* [DATA UNDER STUDY]:
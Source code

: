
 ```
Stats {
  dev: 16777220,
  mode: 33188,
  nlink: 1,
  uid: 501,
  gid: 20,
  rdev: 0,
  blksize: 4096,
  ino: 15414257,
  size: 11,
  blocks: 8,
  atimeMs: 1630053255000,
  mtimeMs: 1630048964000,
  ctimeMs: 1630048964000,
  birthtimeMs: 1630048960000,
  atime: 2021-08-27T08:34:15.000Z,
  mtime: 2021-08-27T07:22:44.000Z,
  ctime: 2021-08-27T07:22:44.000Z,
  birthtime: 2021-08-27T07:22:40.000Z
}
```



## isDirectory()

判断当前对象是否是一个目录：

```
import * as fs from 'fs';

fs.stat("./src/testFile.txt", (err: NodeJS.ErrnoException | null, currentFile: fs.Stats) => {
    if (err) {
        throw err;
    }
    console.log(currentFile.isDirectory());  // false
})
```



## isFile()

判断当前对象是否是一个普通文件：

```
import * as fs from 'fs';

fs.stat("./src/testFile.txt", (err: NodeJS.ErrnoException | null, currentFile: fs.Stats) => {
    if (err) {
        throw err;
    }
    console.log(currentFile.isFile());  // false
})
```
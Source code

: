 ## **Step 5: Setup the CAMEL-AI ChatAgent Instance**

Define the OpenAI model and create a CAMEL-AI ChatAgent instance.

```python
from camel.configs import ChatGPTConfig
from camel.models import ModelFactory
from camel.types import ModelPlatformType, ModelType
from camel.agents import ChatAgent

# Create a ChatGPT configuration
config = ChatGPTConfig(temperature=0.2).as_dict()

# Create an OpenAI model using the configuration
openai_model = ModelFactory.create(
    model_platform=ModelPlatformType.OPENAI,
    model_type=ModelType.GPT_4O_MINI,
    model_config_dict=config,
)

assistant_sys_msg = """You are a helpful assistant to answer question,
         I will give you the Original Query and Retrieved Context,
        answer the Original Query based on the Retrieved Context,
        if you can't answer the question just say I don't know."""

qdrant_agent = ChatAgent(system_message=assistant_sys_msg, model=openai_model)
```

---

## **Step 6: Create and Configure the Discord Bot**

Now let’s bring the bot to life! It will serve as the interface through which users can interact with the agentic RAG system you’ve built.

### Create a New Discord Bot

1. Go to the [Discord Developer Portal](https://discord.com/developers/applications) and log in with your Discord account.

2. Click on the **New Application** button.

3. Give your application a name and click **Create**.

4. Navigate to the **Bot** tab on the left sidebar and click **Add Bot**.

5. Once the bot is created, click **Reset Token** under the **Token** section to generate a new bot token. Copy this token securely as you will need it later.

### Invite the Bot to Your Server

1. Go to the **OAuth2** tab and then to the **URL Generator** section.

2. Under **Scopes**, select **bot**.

* [WHAT IS REQUIRED]: Transcribe every entry word for word.

* [WRITTEN RESPONSE]:
Source code

:
 ```
Stats {
  dev: 16777220,
  mode: 33188,
  nlink: 1,
  uid: 501,
  gid: 20,
  rdev: 0,
  blksize: 4096,
  ino: 15414257,
  size: 11,
  blocks: 8,
  atimeMs: 1630053255000,
  mtimeMs: 1630048964000,
  ctimeMs: 1630048964000,
  birthtimeMs: 1630048960000,
  atime: 2021-08-27T08:34:15.000Z,
  mtime: 2021-08-27T07:22:44.000Z,
  ctime: 2021-08-27T07:22:44.000Z,
  birthtime: 2021-08-27T07:22:40.000Z
}
```



## isDirectory()

判断当前对象是否是一个目录：

```
import * as fs from 'fs';

fs.stat("./src/testFile.txt", (err: NodeJS.ErrnoException | null, currentFile: fs.Stats) => {
    if (err) {
        throw err;
    }
    console.log(currentFile.isDirectory());  // false
})
```



## isFile()

判断当前对象是否是一个普通文件：

```
import * as fs from 'fs';

fs.stat("./src/testFile.txt", (err: NodeJS.ErrnoException | null, currentFile: fs.Stats) => {
    if (err) {
        throw err;
    }
    console.log(currentFile.isFile());  // false
})
```
Source code

: ## **Step 5: Setup the CAMEL-AI ChatAgent Instance**

Define the OpenAI model and create a CAMEL-AI ChatAgent instance.

```python
from camel.configs import ChatGPTConfig
from camel.models import ModelFactory
from camel.types import ModelPlatformType, ModelType
from camel.agents import ChatAgent

# Create a ChatGPT configuration
config = ChatGPTConfig(temperature=0.2).as_dict()

# Create an OpenAI model using the configuration
openai_model = ModelFactory.create(
    model_platform=ModelPlatformType.OPENAI,
    model_type=ModelType.GPT_4O_MINI,
    model_config_dict=config,
)

assistant_sys_msg = """You are a helpful assistant to answer question,
         I will give you the Original Query and Retrieved Context,
        answer the Original Query based on the Retrieved Context,
        if you can't answer the question just say I don't know."""

qdrant_agent = ChatAgent(system_message=assistant_sys_msg, model=openai_model)
```

---

## **Step 6: Create and Configure the Discord Bot**

Now let’s bring the bot to life! It will serve as the interface through which users can interact with the agentic RAG system you’ve built.

### Create a New Discord Bot

1. Go to the [Discord Developer Portal](https://discord.com/developers/applications) and log in with your Discord account.

2. Click on the **New Application** button.

3. Give your application a name and click **Create**.

4. Navigate to the **Bot** tab on the left sidebar and click **Add Bot**.

5. Once the bot is created, click **Reset Token** under the **Token** section to generate a new bot token. Copy this token securely as you will need it later.

### Invite the Bot to Your Server

1. Go to the **OAuth2** tab and then to the **URL Generator** section.

2. Under **Scopes**, select **bot**.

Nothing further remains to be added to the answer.